Oddsmakers made the Seattle Seahawks a slim 1-point favorite for the title game at MetLife Stadium at most places moments after they defeated last season's NFC champion San Francisco by a score of 23-17 in this year's NFC Championship Game. But within 30 minutes, Peyton Manning and the Denver Broncos received most of the wagering support, and the line shifted to Denver -1 before they settled in as a 2-point betting favorite. The total is listed at 47.5 points.
Now with the Broncos pegged as a betting favorite in this game, the Super Bowl will mark the 30th straight game Denver has been favored on the NFL betting lines at the sportsbooks. The Broncos are on winning runs of 25-4 SU and 20-9 ATS leading up to Super Bowl XLVIII.
After overcoming Sunday's 10-0 deficit versus San Francisco, the Seahawks have now won all three of their previous games this season in which they trailed by 10 or more points. Seahawks quarterback Russell Wilson is now a stellar 27-9 as a starter, tying Pittsburgh's Ben Roethlisberger for the most wins by a quarterback over his first two seasons during the Super Bowl era.
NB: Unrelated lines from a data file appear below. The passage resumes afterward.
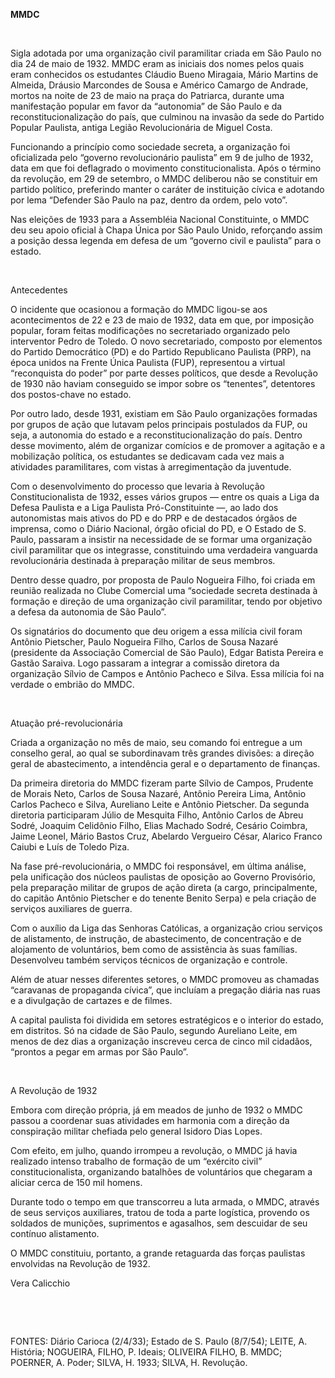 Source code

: **MMDC**

 

Sigla adotada por uma organização civil paramilitar criada em São Paulo
no dia 24 de maio de 1932. MMDC eram as iniciais dos nomes pelos quais
eram conhecidos os estudantes Cláudio Bueno Miragaia, Mário Martins de
Almeida, Dráusio Marcondes de Sousa e Américo Camargo de Andrade, mortos
na noite de 23 de maio na praça do Patriarca, durante uma manifestação
popular em favor da “autonomia” de São Paulo e da reconstitucionalização
do país, que culminou na invasão da sede do Partido Popular Paulista,
antiga Legião Revolucionária de Miguel Costa.

Funcionando a princípio como sociedade secreta, a organização foi
oficializada pelo “governo revolucionário paulista” em 9 de julho de
1932, data em que foi deflagrado o movimento constitucionalista. Após o
término da revolução, em 29 de setembro, o MMDC deliberou não se
constituir em partido político, preferindo manter o caráter de
instituição cívica e adotando por lema “Defender São Paulo na paz,
dentro da ordem, pelo voto”.

Nas eleições de 1933 para a Assembléia Nacional Constituinte, o MMDC deu
seu apoio oficial à Chapa Única por São Paulo Unido, reforçando assim a
posição dessa legenda em defesa de um “governo civil e paulista” para o
estado.

 

Antecedentes

O incidente que ocasionou a formação do MMDC ligou-se aos acontecimentos
de 22 e 23 de maio de 1932, data em que, por imposição popular, foram
feitas modificações no secretariado organizado pelo interventor Pedro de
Toledo. O novo secretariado, composto por elementos do Partido
Democrático (PD) e do Partido Republicano Paulista (PRP), na época
unidos na Frente Única Paulista (FUP), representou a virtual
“reconquista do poder” por parte desses políticos, que desde a Revolução
de 1930 não haviam conseguido se impor sobre os “tenentes”, detentores
dos postos-chave no estado.

Por outro lado, desde 1931, existiam em São Paulo organizações formadas
por grupos de ação que lutavam pelos principais postulados da FUP, ou
seja, a autonomia do estado e a reconstitucionalização do país. Dentro
desse movimento, além de organizar comícios e de promover a agitação e a
mobilização política, os estudantes se dedicavam cada vez mais a
atividades paramilitares, com vistas à arregimentação da juventude.

Com o desenvolvimento do processo que levaria à Revolução
Constitucionalista de 1932, esses vários grupos — entre os quais a Liga
da Defesa Paulista e a Liga Paulista Pró-Constituinte —, ao lado dos
autonomistas mais ativos do PD e do PRP e de destacados órgãos de
imprensa, como o Diário Nacional, órgão oficial do PD, e O Estado de S.
Paulo, passaram a insistir na necessidade de se formar uma organização
civil paramilitar que os integrasse, constituindo uma verdadeira
vanguarda revolucionária destinada à preparação militar de seus membros.

Dentro desse quadro, por proposta de Paulo Nogueira Filho, foi criada em
reunião realizada no Clube Comercial uma “sociedade secreta destinada à
formação e direção de uma organização civil paramilitar, tendo por
objetivo a defesa da autonomia de São Paulo”.

Os signatários do documento que deu origem a essa milícia civil foram
Antônio Pietscher, Paulo Nogueira Filho, Carlos de Sousa Nazaré
(presidente da Associação Comercial de São Paulo), Edgar Batista Pereira
e Gastão Saraiva. Logo passaram a integrar a comissão diretora da
organização Sílvio de Campos e Antônio Pacheco e Silva. Essa milícia foi
na verdade o embrião do MMDC.

 

Atuação pré-revolucionária

Criada a organização no mês de maio, seu comando foi entregue a um
conselho geral, ao qual se subordinavam três grandes divisões: a direção
geral de abastecimento, a intendência geral e o departamento de
finanças.

Da primeira diretoria do MMDC fizeram parte Sílvio de Campos, Prudente
de Morais Neto, Carlos de Sousa Nazaré, Antônio Pereira Lima, Antônio
Carlos Pacheco e Silva, Aureliano Leite e Antônio Pietscher. Da segunda
diretoria participaram Júlio de Mesquita Filho, Antônio Carlos de Abreu
Sodré, Joaquim Celidônio Filho, Elias Machado Sodré, Cesário Coimbra,
Jaime Leonel, Mário Bastos Cruz, Abelardo Vergueiro César, Alarico
Franco Caiubi e Luís de Toledo Piza.

Na fase pré-revolucionária, o MMDC foi responsável, em última análise,
pela unificação dos núcleos paulistas de oposição ao Governo Provisório,
pela preparação militar de grupos de ação direta (a cargo,
principalmente, do capitão Antônio Pietscher e do tenente Benito Serpa)
e pela criação de serviços auxiliares de guerra.

Com o auxílio da Liga das Senhoras Católicas, a organização criou
serviços de alistamento, de instrução, de abastecimento, de concentração
e de alojamento de voluntários, bem como de assistência às suas
famílias. Desenvolveu também serviços técnicos de organização e
controle.

Além de atuar nesses diferentes setores, o MMDC promoveu as chamadas
“caravanas de propaganda cívica”, que incluíam a pregação diária nas
ruas e a divulgação de cartazes e de filmes.

A capital paulista foi dividida em setores estratégicos e o interior do
estado, em distritos. Só na cidade de São Paulo, segundo Aureliano
Leite, em menos de dez dias a organização inscreveu cerca de cinco mil
cidadãos, “prontos a pegar em armas por São Paulo”.

 

A Revolução de 1932

Embora com direção própria, já em meados de junho de 1932 o MMDC passou
a coordenar suas atividades em harmonia com a direção da conspiração
militar chefiada pelo general Isidoro Dias Lopes.

Com efeito, em julho, quando irrompeu a revolução, o MMDC já havia
realizado intenso trabalho de formação de um “exército civil”
constitucionalista, organizando batalhões de voluntários que chegaram a
aliciar cerca de 150 mil homens.

Durante todo o tempo em que transcorreu a luta armada, o MMDC, através
de seus serviços auxiliares, tratou de toda a parte logística, provendo
os soldados de munições, suprimentos e agasalhos, sem descuidar de seu
contínuo alistamento.

O MMDC constituiu, portanto, a grande retaguarda das forças paulistas
envolvidas na Revolução de 1932.

Vera Calicchio

 

 

FONTES: Diário Carioca (2/4/33); Estado de S. Paulo (8/7/54); LEITE, A.
História; NOGUEIRA, FILHO, P. Ideais; OLIVEIRA FILHO, B. MMDC; POERNER,
A. Poder; SILVA, H. 1933; SILVA, H. Revolução.

 
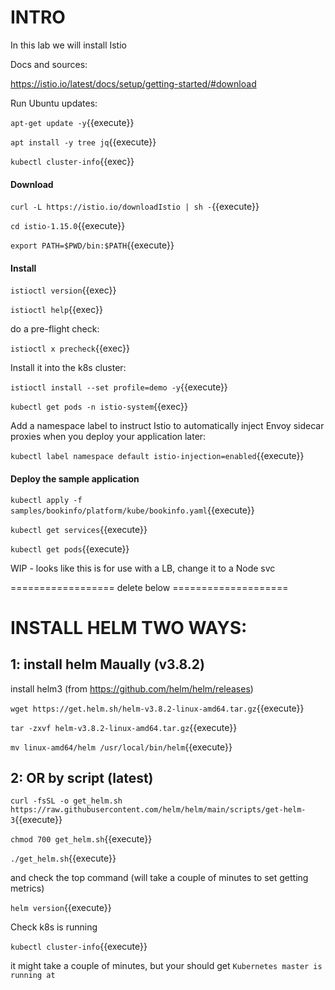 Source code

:# INTRO

In this lab we will install Istio

Docs and sources:

https://istio.io/latest/docs/setup/getting-started/#download

Run Ubuntu updates:

`apt-get update -y`{{execute}}

`apt install -y tree jq`{{execute}}

`kubectl cluster-info`{{exec}}

#### Download

`curl -L https://istio.io/downloadIstio | sh -`{{execute}}

`cd istio-1.15.0`{{execute}}

`export PATH=$PWD/bin:$PATH`{{execute}}

#### Install

`istioctl version`{{exec}}

`istioctl help`{{exec}}

do a pre-flight check:

`istioctl x precheck`{{exec}}

Install it into the k8s cluster:

`istioctl install --set profile=demo -y`{{execute}}

`kubectl get pods -n istio-system`{{exec}}



Add a namespace label to instruct Istio to automatically inject Envoy sidecar proxies when you deploy your application later:

`kubectl label namespace default istio-injection=enabled`{{execute}}


#### Deploy the sample application

`kubectl apply -f samples/bookinfo/platform/kube/bookinfo.yaml`{{execute}}

`kubectl get services`{{execute}}

`kubectl get pods`{{execute}}


WIP - looks like this is for use with a LB, change it to a Node svc

================== delete below  ====================


# INSTALL HELM TWO WAYS:

## 1: install helm Maually (v3.8.2)


install helm3  (from https://github.com/helm/helm/releases)


`wget https://get.helm.sh/helm-v3.8.2-linux-amd64.tar.gz`{{execute}}   

`tar -zxvf helm-v3.8.2-linux-amd64.tar.gz`{{execute}}

`mv linux-amd64/helm /usr/local/bin/helm`{{execute}}


## 2: OR by script (latest)

`curl -fsSL -o get_helm.sh https://raw.githubusercontent.com/helm/helm/main/scripts/get-helm-3`{{execute}}

`chmod 700 get_helm.sh`{{execute}}

`./get_helm.sh`{{execute}}


and check the top command (will take a couple of minutes to set getting metrics)

`helm version`{{execute}}

Check k8s is running

`kubectl cluster-info`{{execute}}

it might take a couple of minutes, but your should get `Kubernetes master is running at`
Super Bowl 48 will mark the 16th time that the defense that allowed the fewest points in the league advanced to the title game since the AFL and NFL merged. Of the previous 15 teams, 12 of them won championships.
This will also mark the fifth time since the merger that the league’s No. 1 ranked scoring offense faces the league's No. 1 ranked scoring defense in the Super Bowl, and it's been the top defensive team winning three of the last four meetings.
The Seahawks were in the AFC West division from 1977 through 2001, and were rivals with the Broncos until moving to the NFC West division in 2002.
League officials have been scrutinized for their decision to award the Super Bowl to an east coast, cold weather stadium. The average high temperature for New York on February 2 is 37 degrees, and the average low is 22 degrees.